The Programme of Advancement Through Health and Education (PATH) is continuing its mission to better the life of the country’s most poor and vulnerable, through social assistance initiatives as well as the promotion of good health and education.
There are 243,000 beneficiaries registered with PATH, which is more than 100 per cent of the original target, when the programme was rolled out in 2002, with a target of 236,000. Speaking with JIS News, Director of PATH, Colette Roberts-Risden, explains that in 2006/07, there were approximately 220,000 registered beneficiaries but that this has increased by some 20,000 during the past year.
The breakdown of beneficiaries shows 71,000 in the zero to six age group; 110,000 in the six to 17 age group; 36,000 over the age of 60; 6,000 disabled persons; 1,000 pregnant and lactating women; and 18,000 poor relief beneficiaries. The Government recently expanded the target for the programme to 252,000 beneficiaries, “so we still have scope to add more persons,” Mrs. Roberts-Risden says.
Since inception, some $6 billion has been expended on the programme, and approximately $5.4 billion on benefits. The PATH Director notes that while the compliance rate averages some 87 per cent, one of the main areas where persons complain of having difficulty is in getting the children to school particularly in rural areas, as transportation costs are higher.

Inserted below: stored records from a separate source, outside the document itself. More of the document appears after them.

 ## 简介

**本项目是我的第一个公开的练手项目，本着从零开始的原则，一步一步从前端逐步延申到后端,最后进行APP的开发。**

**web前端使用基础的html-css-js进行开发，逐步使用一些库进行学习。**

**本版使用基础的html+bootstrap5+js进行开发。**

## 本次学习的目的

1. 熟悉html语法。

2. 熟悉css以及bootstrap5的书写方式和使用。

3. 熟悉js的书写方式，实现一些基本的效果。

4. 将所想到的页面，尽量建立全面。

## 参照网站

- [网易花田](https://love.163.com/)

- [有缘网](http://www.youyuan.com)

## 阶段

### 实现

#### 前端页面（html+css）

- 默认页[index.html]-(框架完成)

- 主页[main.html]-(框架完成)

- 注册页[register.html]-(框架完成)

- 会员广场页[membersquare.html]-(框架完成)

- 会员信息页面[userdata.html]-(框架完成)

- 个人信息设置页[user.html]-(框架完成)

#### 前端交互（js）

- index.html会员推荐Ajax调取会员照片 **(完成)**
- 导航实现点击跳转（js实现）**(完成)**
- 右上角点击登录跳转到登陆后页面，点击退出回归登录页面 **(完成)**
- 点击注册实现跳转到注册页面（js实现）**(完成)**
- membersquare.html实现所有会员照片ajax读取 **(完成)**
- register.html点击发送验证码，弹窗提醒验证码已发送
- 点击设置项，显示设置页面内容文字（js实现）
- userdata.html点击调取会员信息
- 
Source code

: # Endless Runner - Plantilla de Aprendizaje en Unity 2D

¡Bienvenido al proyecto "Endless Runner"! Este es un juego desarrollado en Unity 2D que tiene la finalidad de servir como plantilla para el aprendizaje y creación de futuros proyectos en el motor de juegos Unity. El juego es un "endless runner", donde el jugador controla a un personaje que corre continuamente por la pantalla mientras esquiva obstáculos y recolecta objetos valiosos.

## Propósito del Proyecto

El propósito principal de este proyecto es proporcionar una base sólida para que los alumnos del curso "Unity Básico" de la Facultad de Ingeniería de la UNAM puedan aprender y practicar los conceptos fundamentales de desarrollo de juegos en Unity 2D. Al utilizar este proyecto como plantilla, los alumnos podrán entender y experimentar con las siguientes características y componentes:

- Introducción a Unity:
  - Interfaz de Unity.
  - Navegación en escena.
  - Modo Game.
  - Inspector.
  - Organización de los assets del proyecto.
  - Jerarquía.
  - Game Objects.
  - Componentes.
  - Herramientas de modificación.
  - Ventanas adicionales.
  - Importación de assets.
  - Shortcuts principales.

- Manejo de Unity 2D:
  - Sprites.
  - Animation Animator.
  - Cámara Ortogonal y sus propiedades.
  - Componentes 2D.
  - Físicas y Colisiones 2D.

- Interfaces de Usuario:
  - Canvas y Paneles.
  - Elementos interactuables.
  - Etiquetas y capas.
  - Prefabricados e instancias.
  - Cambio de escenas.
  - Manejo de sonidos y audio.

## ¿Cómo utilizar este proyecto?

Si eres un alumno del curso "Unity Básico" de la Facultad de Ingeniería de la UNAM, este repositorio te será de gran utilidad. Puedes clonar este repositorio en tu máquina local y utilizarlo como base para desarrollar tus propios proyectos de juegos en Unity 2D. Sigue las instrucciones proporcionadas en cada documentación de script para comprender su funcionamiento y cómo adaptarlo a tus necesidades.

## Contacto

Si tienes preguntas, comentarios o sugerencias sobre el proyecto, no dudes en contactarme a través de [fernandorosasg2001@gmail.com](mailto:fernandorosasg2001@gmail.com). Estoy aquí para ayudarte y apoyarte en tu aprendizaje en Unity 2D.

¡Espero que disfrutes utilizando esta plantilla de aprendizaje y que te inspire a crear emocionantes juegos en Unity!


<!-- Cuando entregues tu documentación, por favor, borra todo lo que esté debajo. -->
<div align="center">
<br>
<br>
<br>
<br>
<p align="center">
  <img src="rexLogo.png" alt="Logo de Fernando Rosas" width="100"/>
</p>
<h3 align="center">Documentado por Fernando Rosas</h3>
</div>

Mrs. Roberts-Risden says the problem affects children mainly at the secondary level, as these students have to travel much further than those at the basic and primary levels.
Under a pending US$40 million loan agreement with the World Bank, this, among other issues, will be addressed. The agreement will effect far-reaching reform of the social safety net system, under the second phase of the reform programme.
This phase will involve improvement of the effectiveness of PATH; building capacity for welfare to work; improving the administration of the public sector pension system; building capacity for the completion of pension reform; and the development of a holistic social protection strategy. Permanent Secretary in the Ministry of Information, Culture, Youth and Sport, Faith Innerarity, explained at a recent post-Cabinet press briefing that beneficiary families will still be provided with grants, but that “there will be some differentials in terms of what is given.”
This, she said, is related to the transition from primary to secondary school, as there are a number of students, who are unable to move on to the secondary level, because of financial issues. Specifically, at the grade seven level, PATH beneficiaries will be receiving a benefit that is 50 per cent higher than the normal core benefit provided under the programme. In addition, students who are moving on to grade 10 will receive a benefit that is 75 per cent higher than the core benefit.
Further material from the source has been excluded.